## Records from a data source
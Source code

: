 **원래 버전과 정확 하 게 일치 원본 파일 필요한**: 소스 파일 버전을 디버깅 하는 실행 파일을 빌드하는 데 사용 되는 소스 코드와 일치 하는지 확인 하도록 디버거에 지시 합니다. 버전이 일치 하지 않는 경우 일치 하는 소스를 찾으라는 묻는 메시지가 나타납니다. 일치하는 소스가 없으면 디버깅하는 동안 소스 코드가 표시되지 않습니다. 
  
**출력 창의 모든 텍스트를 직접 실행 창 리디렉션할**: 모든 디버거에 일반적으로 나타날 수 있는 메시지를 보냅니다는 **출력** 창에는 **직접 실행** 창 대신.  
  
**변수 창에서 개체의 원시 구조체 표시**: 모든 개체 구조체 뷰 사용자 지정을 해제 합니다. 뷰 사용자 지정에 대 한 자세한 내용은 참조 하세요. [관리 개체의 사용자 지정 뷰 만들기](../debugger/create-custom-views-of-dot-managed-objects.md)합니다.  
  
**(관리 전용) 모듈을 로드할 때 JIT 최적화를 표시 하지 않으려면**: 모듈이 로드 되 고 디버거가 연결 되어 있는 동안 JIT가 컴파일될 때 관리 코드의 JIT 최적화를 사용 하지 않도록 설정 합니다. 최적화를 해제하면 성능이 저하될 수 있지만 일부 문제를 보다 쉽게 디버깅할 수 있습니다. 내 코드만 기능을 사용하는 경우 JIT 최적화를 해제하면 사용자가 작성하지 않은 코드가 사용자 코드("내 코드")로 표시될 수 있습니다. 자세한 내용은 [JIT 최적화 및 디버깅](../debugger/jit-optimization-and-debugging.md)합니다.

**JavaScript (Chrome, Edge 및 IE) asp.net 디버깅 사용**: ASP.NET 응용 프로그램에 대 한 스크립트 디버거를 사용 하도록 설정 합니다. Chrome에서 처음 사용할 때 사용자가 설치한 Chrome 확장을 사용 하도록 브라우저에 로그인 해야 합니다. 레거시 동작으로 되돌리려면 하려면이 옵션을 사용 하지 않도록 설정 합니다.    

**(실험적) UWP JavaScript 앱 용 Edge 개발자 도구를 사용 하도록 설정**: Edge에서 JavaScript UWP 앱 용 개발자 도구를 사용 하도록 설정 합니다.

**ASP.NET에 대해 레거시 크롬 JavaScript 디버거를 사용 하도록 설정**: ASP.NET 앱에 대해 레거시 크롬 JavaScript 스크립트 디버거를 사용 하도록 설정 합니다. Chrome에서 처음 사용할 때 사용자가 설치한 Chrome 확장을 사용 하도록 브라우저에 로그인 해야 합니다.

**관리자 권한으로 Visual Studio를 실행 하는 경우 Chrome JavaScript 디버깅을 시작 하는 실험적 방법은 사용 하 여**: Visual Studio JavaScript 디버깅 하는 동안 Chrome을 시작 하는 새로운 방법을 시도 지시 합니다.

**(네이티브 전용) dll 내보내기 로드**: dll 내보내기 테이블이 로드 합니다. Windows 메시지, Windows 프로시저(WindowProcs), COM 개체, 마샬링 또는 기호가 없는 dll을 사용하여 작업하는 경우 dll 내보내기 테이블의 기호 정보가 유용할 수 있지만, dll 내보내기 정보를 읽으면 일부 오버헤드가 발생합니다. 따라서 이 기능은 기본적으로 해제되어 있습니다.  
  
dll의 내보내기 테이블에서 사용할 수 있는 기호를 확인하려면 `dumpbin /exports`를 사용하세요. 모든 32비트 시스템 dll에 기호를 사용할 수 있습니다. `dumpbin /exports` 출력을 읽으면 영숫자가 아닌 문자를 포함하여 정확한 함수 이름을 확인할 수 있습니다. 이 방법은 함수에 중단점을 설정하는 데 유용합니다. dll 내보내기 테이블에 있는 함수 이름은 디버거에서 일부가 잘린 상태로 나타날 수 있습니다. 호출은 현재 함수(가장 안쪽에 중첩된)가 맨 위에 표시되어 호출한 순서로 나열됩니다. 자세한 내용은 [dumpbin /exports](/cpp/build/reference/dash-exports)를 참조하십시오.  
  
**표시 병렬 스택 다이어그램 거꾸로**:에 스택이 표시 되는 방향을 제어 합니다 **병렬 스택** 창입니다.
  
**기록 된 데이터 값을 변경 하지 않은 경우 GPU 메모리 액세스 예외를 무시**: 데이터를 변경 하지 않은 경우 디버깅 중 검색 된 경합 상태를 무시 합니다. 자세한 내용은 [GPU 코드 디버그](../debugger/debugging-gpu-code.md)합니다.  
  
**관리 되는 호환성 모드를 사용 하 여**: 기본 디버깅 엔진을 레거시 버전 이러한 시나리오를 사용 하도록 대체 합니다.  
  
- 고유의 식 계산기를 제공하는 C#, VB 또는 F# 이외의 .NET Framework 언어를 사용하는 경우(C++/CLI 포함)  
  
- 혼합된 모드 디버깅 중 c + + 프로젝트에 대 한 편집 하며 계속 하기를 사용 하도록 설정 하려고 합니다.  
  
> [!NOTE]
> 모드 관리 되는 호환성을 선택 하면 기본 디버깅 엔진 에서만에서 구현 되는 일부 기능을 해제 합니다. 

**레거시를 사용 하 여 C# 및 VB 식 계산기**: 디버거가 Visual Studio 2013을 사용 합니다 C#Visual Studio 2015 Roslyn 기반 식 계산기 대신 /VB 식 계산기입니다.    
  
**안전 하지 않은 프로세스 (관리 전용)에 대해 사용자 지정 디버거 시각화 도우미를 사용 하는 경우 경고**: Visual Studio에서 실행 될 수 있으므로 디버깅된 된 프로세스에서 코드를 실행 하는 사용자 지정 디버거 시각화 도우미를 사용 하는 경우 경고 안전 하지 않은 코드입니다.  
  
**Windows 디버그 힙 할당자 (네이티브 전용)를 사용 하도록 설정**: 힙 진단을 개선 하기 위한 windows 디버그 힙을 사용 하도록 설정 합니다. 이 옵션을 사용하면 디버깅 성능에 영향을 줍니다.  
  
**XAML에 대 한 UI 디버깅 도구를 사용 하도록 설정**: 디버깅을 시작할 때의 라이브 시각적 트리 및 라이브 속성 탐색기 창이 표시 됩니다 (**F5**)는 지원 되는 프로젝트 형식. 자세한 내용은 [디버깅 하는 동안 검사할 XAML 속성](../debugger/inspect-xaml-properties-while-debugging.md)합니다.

## The problem
An exact copy of the lines above, from the one containing "방법을 시도 지시 합니다." down to the one containing "기본적으로 해제되어 있습니다." and including both, is the whole answer; retype it and nothing else.

## Response box
**관리자 권한으로 Visual Studio를 실행 하는 경우 Chrome JavaScript 디버깅을 시작 하는 실험적 방법은 사용 하 여**: Visual Studio JavaScript 디버깅 하는 동안 Chrome을 시작 하는 새로운 방법을 시도 지시 합니다.

**(네이티브 전용) dll 내보내기 로드**: dll 내보내기 테이블이 로드 합니다. Windows 메시지, Windows 프로시저(WindowProcs), COM 개체, 마샬링 또는 기호가 없는 dll을 사용하여 작업하는 경우 dll 내보내기 테이블의 기호 정보가 유용할 수 있지만, dll 내보내기 정보를 읽으면 일부 오버헤드가 발생합니다. 따라서 이 기능은 기본적으로 해제되어 있습니다.  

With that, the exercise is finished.